Marks, ekonomi politiğin görünürde olanı gördüğü için, dolaşım alanının sermayenin artı değer yaratma sürecindeki olumlu etkisini gördüğünü belirtiyor. Onlar, sonucu olumlu olduğu için olumlu etki olarak görürler. Onlara birikim, sanki dolaşım alanında oluyormuş gibi görünür. Oysa sermayedeki birikim, ya da genişleme üretken süreçle olur. Dolaşım alanında olansa, sermayenin biçim değiştirmesidir. Burada sermaye bir değer artmasına uğramaz. Öyle ki, eğer dolaşım alanında sorun çıkarsa, değer kaybı bile olabilir. Örneğin metalar satılmayabilir.

Dolaşım alanında sermaye, iki karşıt evreden geçer. Dolayısıyla, dolaşım zamanı da, M-P ve P-M olmak üzere iki karşıt evreye ayrılır. Bu evrelerden, başkalaşımı en güç olan, M-P evresidir. Bu nedenle de, M-P evresi, diğerine göre daha fazla zaman alır. Kuşkusuz P-M evresinin de güçlükleri vardır. Örneğin üretim aracı piyasada bulunmayabilir.
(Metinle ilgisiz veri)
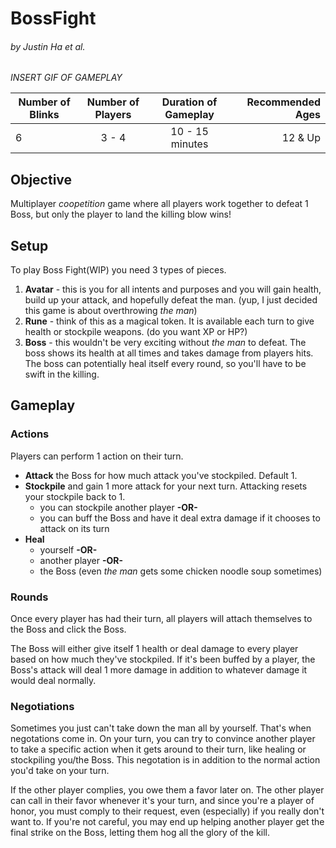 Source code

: # BossFight
###### by Justin Ha et al.

_INSERT GIF OF GAMEPLAY_
  
| Number of Blinks | Number of Players | Duration of Gameplay | Recommended Ages |
|------------------|:-----------------:|:--------------------:|-----------------:|
| 6                | 3 - 4             |  10 - 15 minutes     | 12 & Up          |

## Objective
Multiplayer _coopetition_ game where all players work together to defeat 1 Boss, but only the player to land the killing blow wins!

## Setup
To play Boss Fight(WIP) you need 3 types of pieces.
1. **Avatar** - this is you for all intents and purposes and you will gain health, build up your attack, and hopefully defeat the man. (yup, I just decided this game is about overthrowing _the man_)
2. **Rune** - think of this as a magical token. It is available each turn to give health or stockpile weapons. (do you want XP or HP?)
3. **Boss** - this wouldn't be very exciting without _the man_ to defeat. The boss shows its health at all times and takes damage from players hits. The boss can potentially heal itself every round, so you'll have to be swift in the killing.

## Gameplay

### Actions
Players can perform 1 action on their turn. 

- **Attack** the Boss for how much attack you've stockpiled. Default 1. 
- **Stockpile** and gain 1 more attack for your next turn. Attacking resets your stockpile back to 1. 
  - you can stockpile another player **-OR-**
  - you can buff the Boss and have it deal extra damage if it chooses to attack on its turn 
- **Heal**
  - yourself **-OR-**
  - another player **-OR-**
  - the Boss (even _the man_ gets some chicken noodle soup sometimes)

### Rounds

Once every player has had their turn, all players will attach themselves to the Boss and click the Boss. 

The Boss will either give itself 1 health or deal damage to every player based on how much they've stockpiled. If it's been buffed by a player, the Boss's attack will deal 1 more damage in addition to whatever damage it would deal normally. 

### Negotiations

Sometimes you just can't take down the man all by yourself. That's when negotations come in. On your turn, you can try to convince another player to take a specific action when it gets around to their turn, like healing or stockpiling you/the Boss. This negotation is in addition to the normal action you'd take on your turn. 

If the other player complies, you owe them a favor later on. The other player can call in their favor whenever it's your turn, and since you're a player of honor, you must comply to their request, even (especially) if you really don't want to. If you're not careful, you may end up helping another player get the final strike on the Boss, letting them hog all the glory of the kill.

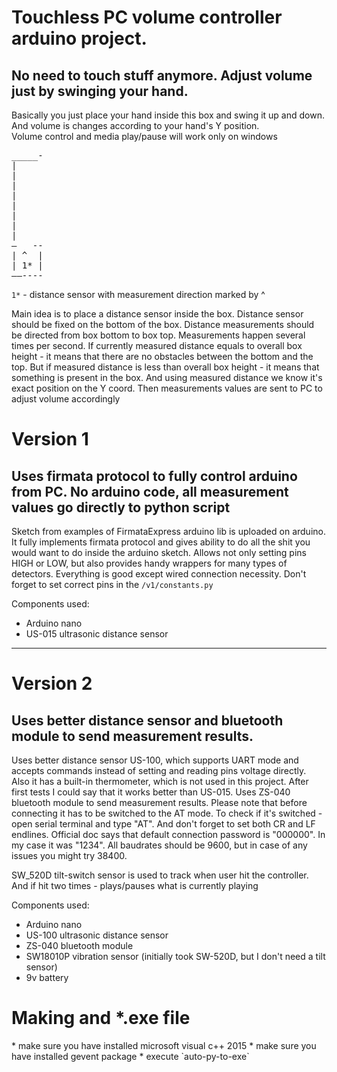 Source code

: <h1>Touchless PC volume controller arduino project.</h1>
<h2>
No need to touch stuff anymore. Adjust volume just by swinging your hand. 
</h2>

Basically you just place your hand inside this box and swing it up and down. And volume 
is changes according to your hand's Y position.  
Volume control and media play/pause will work only on windows 

<pre>
_____-
|
|
|
|
|
|
|
|
—   --
| ^  |
| 1* |
——----
</pre>

`1*` - distance sensor with measurement direction marked by ^ 

Main idea is to place a distance sensor inside the box. Distance sensor should 
be fixed on the bottom of the box. Distance measurements should be directed from box bottom to box top. 
Measurements happen several times per second. 
If currently measured distance equals to overall box height - it means that there
are no obstacles between the bottom and the top. But if measured distance is less than overall box 
height - it means that something is present in the box. And using measured distance we know it's
exact position on the Y coord. Then measurements values are sent to PC to adjust volume accordingly  



<h1>Version 1</h1> 
<h2>
Uses firmata protocol to fully control arduino from PC. 
No arduino code, all measurement values go directly to python script 
</h2> 


Sketch from examples of FirmataExpress arduino lib is uploaded on arduino. It fully implements firmata protocol
and gives ability to do all the shit you would want to do inside the arduino sketch. Allows not only setting 
pins HIGH or LOW, but also provides handy wrappers for many types of detectors. Everything is good 
except wired connection necessity.
Don't forget to set correct pins in the `/v1/constants.py`

Components used:
- Arduino nano
- US-015 ultrasonic distance sensor
<hr>


<h1>Version 2</h1>
<h2>
Uses better distance sensor and bluetooth module to send measurement results.
</h2>

Uses better distance sensor US-100, which supports UART mode and accepts commands instead
of setting and reading pins voltage directly. Also it has a built-in thermometer, which is not used in this
project. After first tests I could say that it works better than US-015.
Uses ZS-040 bluetooth module to send measurement results. Please note that before connecting it has to be
switched to the AT mode. To check if it's switched - open serial terminal and type "AT". And don't forget to set 
both CR and LF endlines. Official doc says that default connection password is "000000". In my case it was "1234".
All baudrates should be 9600, but in case of any issues you might try 38400.

SW_520D tilt-switch sensor is used to track when user hit the controller. And if hit two 
times - plays/pauses what is currently playing


Components used:
- Arduino nano
- US-100 ultrasonic distance sensor
- ZS-040 bluetooth module
- SW18010P vibration sensor (initially took SW-520D, but I don't need a tilt sensor)
- 9v battery





<h1>Making and *.exe file</h1>
* make sure you have installed microsoft visual c++ 2015
* make sure you have installed gevent package
* execute `auto-py-to-exe` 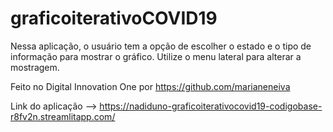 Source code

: # graficoiterativoCOVID19
Nessa aplicação, o usuário tem a opção de escolher o estado e o tipo de informação para mostrar o gráfico. Utilize o menu lateral para alterar a mostragem.

Feito no Digital Innovation One por https://github.com/marianeneiva

Link do aplicação -->
https://nadiduno-graficoiterativocovid19-codigobase-r8fv2n.streamlitapp.com/

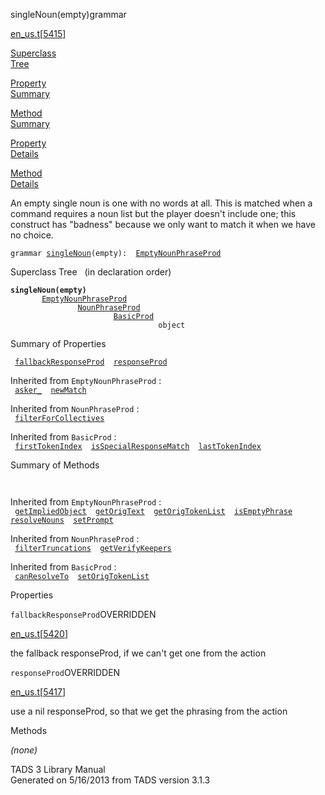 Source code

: <span class="title">singleNoun(empty)</span><span class="type">grammar</span>

[en_us.t](../file/en_us.t.html)\[[5415](../source/en_us.t.html#5415)\]

[Superclass  
Tree](#_SuperClassTree_)

[Property  
Summary](#_PropSummary_)

[Method  
Summary](#_MethodSummary_)

[Property  
Details](#_Properties_)

[Method  
Details](#_Methods_)

<div class="fdesc">

An empty single noun is one with no words at all. This is matched when a
command requires a noun list but the player doesn't include one; this
construct has "badness" because we only want to match it when we have no
choice.

`grammar `<span class="gramalt">[`singleNoun`](../object/singleNoun.html)`(empty)`</span>` :   `[`EmptyNounPhraseProd`](../object/EmptyNounPhraseProd.html)

</div>

<span id="_SuperClassTree_"></span>

<div class="mjhd">

<span class="hdln">Superclass Tree</span>   (in declaration order)

</div>

**`singleNoun(empty)`**  
`         `[`EmptyNounPhraseProd`](../object/EmptyNounPhraseProd.html)  
`                 `[`NounPhraseProd`](../object/NounPhraseProd.html)  
`                         `[`BasicProd`](../object/BasicProd.html)  
`                                 object`  
<span id="_PropSummary_"></span>

<div class="mjhd">

<span class="hdln">Summary of Properties</span>  

</div>

` `[`fallbackResponseProd`](#fallbackResponseProd)`  `[`responseProd`](#responseProd)`  `

Inherited from `EmptyNounPhraseProd` :  
` `[`asker_`](../object/EmptyNounPhraseProd.html#asker_)`  `[`newMatch`](../object/EmptyNounPhraseProd.html#newMatch)`  `

Inherited from `NounPhraseProd` :  
` `[`filterForCollectives`](../object/NounPhraseProd.html#filterForCollectives)`  `

Inherited from `BasicProd` :  
` `[`firstTokenIndex`](../object/BasicProd.html#firstTokenIndex)`  `[`isSpecialResponseMatch`](../object/BasicProd.html#isSpecialResponseMatch)`  `[`lastTokenIndex`](../object/BasicProd.html#lastTokenIndex)`  `

<span id="_MethodSummary_"></span>

<div class="mjhd">

<span class="hdln">Summary of Methods</span>  

</div>

` `

Inherited from `EmptyNounPhraseProd` :  
` `[`getImpliedObject`](../object/EmptyNounPhraseProd.html#getImpliedObject)`  `[`getOrigText`](../object/EmptyNounPhraseProd.html#getOrigText)`  `[`getOrigTokenList`](../object/EmptyNounPhraseProd.html#getOrigTokenList)`  `[`isEmptyPhrase`](../object/EmptyNounPhraseProd.html#isEmptyPhrase)`  `[`resolveNouns`](../object/EmptyNounPhraseProd.html#resolveNouns)`  `[`setPrompt`](../object/EmptyNounPhraseProd.html#setPrompt)`  `

Inherited from `NounPhraseProd` :  
` `[`filterTruncations`](../object/NounPhraseProd.html#filterTruncations)`  `[`getVerifyKeepers`](../object/NounPhraseProd.html#getVerifyKeepers)`  `

Inherited from `BasicProd` :  
` `[`canResolveTo`](../object/BasicProd.html#canResolveTo)`  `[`setOrigTokenList`](../object/BasicProd.html#setOrigTokenList)`  `

<span id="_Properties_"></span>

<div class="mjhd">

<span class="hdln">Properties</span>  

</div>

<span id="fallbackResponseProd"></span>

`fallbackResponseProd`<span class="rem">OVERRIDDEN</span>

[en_us.t](../file/en_us.t.html)\[[5420](../source/en_us.t.html#5420)\]

<div class="desc">

the fallback responseProd, if we can't get one from the action

</div>

<span id="responseProd"></span>

`responseProd`<span class="rem">OVERRIDDEN</span>

[en_us.t](../file/en_us.t.html)\[[5417](../source/en_us.t.html#5417)\]

<div class="desc">

use a nil responseProd, so that we get the phrasing from the action

</div>

<span id="_Methods_"></span>

<div class="mjhd">

<span class="hdln">Methods</span>  

</div>

*(none)*

<div class="ftr">

TADS 3 Library Manual  
Generated on 5/16/2013 from TADS version 3.1.3

</div>
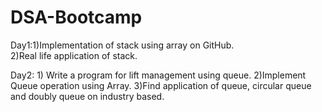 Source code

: # DSA-Bootcamp
 Day1:1)Implementation of stack using array on GitHub.   
      2)Real life application of stack.

  Day2: 1) Write a program for lift management using queue.
         2)Implement Queue operation using Array.
          3)Find application of queue, circular queue and doubly queue on industry based.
 Dolaşım alanının iki evresi, yani M-P satış ile P-M alış, yer ve zaman olarak farklı olabilir. Bu durumda alıcı ve satıcı başka kimselerdir. Yani üretici kapitalistlerden farklı kişilerdir. Bunlar (tüccar) dolaşım sürecinde yer alırlar ve sermayenin biçim değiştirmesini sağlarlar. Bunlar değer üretmezler, dolayısıyla da “dolaşımı yerine getirenlere üretimi yerine getirenler ödemede bulunmak zorundadır.”K-2-118 

Burada görüldüğü üzere, M-P ve P-M evreleri, satış ve satın alma olarak,  bir biçimden başka bir biçime girmedir. Farklı evrelerdir. Metadan paraya ve paradan metaya olan farklılıkla ilişkisi olmayan, bir de, üretimin kapitalist niteliğinden dolayı bir farklılık vardır. Bu farklılık M'–P' evresindeki M' de bulunan artı değerin geçekleşmesidir. P-M de bu yoktur. Dolayısıyla yine satış satın almadan daha güçtür.